А теперь я говорю юным своим гостям, пришедшим за интервью, что в 1967 году, в школе, мы, десятиклассники, ставили в подражание Театру на Таганке «зримую песню» – «Первый лед» Андрея Вознесенского. Ну, помните, – добавляю первые строчки: – «Мерзнет девочка в автомате, / Прячет в зябкое пальтецо…»
– Мерзнет в автомате?! – переспрашивают. – В каком автомате? Что это?

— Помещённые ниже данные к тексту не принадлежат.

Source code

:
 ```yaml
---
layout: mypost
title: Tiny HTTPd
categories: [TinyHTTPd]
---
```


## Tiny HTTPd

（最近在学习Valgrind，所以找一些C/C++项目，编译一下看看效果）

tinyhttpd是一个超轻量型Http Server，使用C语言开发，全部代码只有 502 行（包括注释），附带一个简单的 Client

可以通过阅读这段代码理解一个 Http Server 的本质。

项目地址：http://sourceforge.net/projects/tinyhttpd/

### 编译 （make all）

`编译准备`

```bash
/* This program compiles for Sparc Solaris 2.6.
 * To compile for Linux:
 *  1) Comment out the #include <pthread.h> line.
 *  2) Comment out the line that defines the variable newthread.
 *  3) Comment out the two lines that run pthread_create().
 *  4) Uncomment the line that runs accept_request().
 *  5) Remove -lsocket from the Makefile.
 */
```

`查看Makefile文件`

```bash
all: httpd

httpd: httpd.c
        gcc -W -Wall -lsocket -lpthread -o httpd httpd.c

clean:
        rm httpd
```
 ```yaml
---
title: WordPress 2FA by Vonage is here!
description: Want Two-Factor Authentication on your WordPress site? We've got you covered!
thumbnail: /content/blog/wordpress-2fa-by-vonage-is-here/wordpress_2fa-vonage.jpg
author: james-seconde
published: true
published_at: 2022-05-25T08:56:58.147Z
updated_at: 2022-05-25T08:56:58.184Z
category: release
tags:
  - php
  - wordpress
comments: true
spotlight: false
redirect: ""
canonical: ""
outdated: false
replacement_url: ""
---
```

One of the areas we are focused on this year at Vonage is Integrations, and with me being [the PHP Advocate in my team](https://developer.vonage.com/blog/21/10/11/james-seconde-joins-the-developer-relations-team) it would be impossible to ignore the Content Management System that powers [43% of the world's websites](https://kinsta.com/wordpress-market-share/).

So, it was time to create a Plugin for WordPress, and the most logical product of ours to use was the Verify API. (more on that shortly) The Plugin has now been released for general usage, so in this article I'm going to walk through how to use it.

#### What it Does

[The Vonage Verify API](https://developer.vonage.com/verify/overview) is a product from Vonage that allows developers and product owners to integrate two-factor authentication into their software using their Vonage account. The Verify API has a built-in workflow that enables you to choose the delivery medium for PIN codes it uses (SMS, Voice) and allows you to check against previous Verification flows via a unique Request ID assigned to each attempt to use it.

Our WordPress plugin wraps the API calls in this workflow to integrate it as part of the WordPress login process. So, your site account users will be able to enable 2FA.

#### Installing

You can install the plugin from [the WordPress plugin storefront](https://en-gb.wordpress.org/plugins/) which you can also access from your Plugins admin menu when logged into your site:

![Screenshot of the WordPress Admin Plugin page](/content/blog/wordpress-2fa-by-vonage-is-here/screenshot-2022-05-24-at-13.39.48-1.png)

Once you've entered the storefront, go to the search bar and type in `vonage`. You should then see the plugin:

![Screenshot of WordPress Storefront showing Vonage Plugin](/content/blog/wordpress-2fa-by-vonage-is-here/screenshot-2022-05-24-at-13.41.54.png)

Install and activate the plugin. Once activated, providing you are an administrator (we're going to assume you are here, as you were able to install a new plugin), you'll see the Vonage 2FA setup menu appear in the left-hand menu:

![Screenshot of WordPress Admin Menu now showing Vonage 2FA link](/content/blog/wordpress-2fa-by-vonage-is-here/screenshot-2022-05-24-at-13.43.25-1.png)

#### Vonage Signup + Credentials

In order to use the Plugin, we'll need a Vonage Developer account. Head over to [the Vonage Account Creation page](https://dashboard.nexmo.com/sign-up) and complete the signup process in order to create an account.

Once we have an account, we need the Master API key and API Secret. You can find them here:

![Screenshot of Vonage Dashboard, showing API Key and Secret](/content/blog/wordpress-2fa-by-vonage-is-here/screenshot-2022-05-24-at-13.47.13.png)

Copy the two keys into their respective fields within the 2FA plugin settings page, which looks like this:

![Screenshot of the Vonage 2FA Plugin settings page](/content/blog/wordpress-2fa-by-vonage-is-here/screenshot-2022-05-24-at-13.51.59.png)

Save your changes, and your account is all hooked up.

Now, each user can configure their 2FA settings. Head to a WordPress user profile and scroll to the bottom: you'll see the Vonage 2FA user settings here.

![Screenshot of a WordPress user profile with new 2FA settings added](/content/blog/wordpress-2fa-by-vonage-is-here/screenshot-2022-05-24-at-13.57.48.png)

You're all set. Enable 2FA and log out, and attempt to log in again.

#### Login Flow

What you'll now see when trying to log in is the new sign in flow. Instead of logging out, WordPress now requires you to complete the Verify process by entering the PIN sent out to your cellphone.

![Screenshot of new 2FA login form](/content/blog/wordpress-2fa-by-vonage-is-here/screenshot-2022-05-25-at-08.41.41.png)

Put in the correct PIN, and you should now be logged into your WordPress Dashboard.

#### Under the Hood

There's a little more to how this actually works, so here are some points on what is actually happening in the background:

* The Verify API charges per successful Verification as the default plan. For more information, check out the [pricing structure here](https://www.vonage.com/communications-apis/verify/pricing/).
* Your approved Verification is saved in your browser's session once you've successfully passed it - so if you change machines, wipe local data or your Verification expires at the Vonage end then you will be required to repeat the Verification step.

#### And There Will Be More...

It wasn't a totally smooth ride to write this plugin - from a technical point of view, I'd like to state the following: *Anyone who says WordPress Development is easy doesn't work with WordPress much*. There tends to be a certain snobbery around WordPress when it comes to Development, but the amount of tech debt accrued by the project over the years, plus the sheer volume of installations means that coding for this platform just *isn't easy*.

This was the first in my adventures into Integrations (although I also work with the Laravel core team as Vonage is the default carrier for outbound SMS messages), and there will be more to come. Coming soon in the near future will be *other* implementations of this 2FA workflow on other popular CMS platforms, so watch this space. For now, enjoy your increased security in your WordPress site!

– Да это таксофон, телефон-автомат, так его называли – «автомат». Крохотная будочка, обязательно холодная и страшно тесная; заходишь, опускаешь в прорезь монетку в две копейки, и сразу выстраивается очередь, люди начинают стучать своими монетками в стекло, чтобы ты – а ты еще и номер не набрал – быстрее заканчивал разговор. А стекла в будке почти всегда разбиты, руки без перчаток леденеют, номер набирался не кнопками, нужно было засунуть палец в такое колечко с цифрой и провернуть диск; ты надевал себе на палец это липкое, пахнущее металлом кольцо… А если любовь, то как можно быстро закончить разговор? Надо же еще помолчать, подышать в трубку. И одевались мы, тогдашние девочки, именно в зябкие коротенькие пальтишки, а на ногах – и в самый лютый мороз – были капроновые чулки, которые иногда просто вмерзали в кожу… И вот у нас на школьной сцене стояла девочка в воображаемой будке, а у будки выстраивалась очередь, нетерпеливых становилось всё больше и больше, они окружали девочку, она пропадала, стиснутая толпой… Знаете, тогда были совсем другие представления о пространстве: подходили друг к другу очень близко, всё время стукались локтями, терлись плечами, сидели тесно-тесно, буквально прорастая друг другом…
В те времена не только литературно настроенные люди знали наизусть стихи Вознесенского и здоровались его новыми строчками. Я как-то оказалась в компании врачей: на ночном дежурстве, между двумя операциями, они читали только что опубликованное «Бьют женщину»: «Бьют женщину. Блестит белок. / В машине темень и жара. / И бьются ноги в потолок, / как белые прожектора!»[21]
И чуть не плакали от жалости и негодования, и хотели отомстить, и с ожесточенными лицами брались опять за скальпели (последнее, впрочем, шутка).
Андрей Вознесенский вместо строгого темного галстука – обязательного для советских эстрадных выступлений – надел развязный шейный платок! Этот платок поразил страну больше, чем очевидцев выходки Сальвадора Дали, собравшего в своем доме вернисаж китча с комнатой-лицом: диваном-губами, ноздрями-камином с горящими дровами – и способного выйти к гостям обнаженным.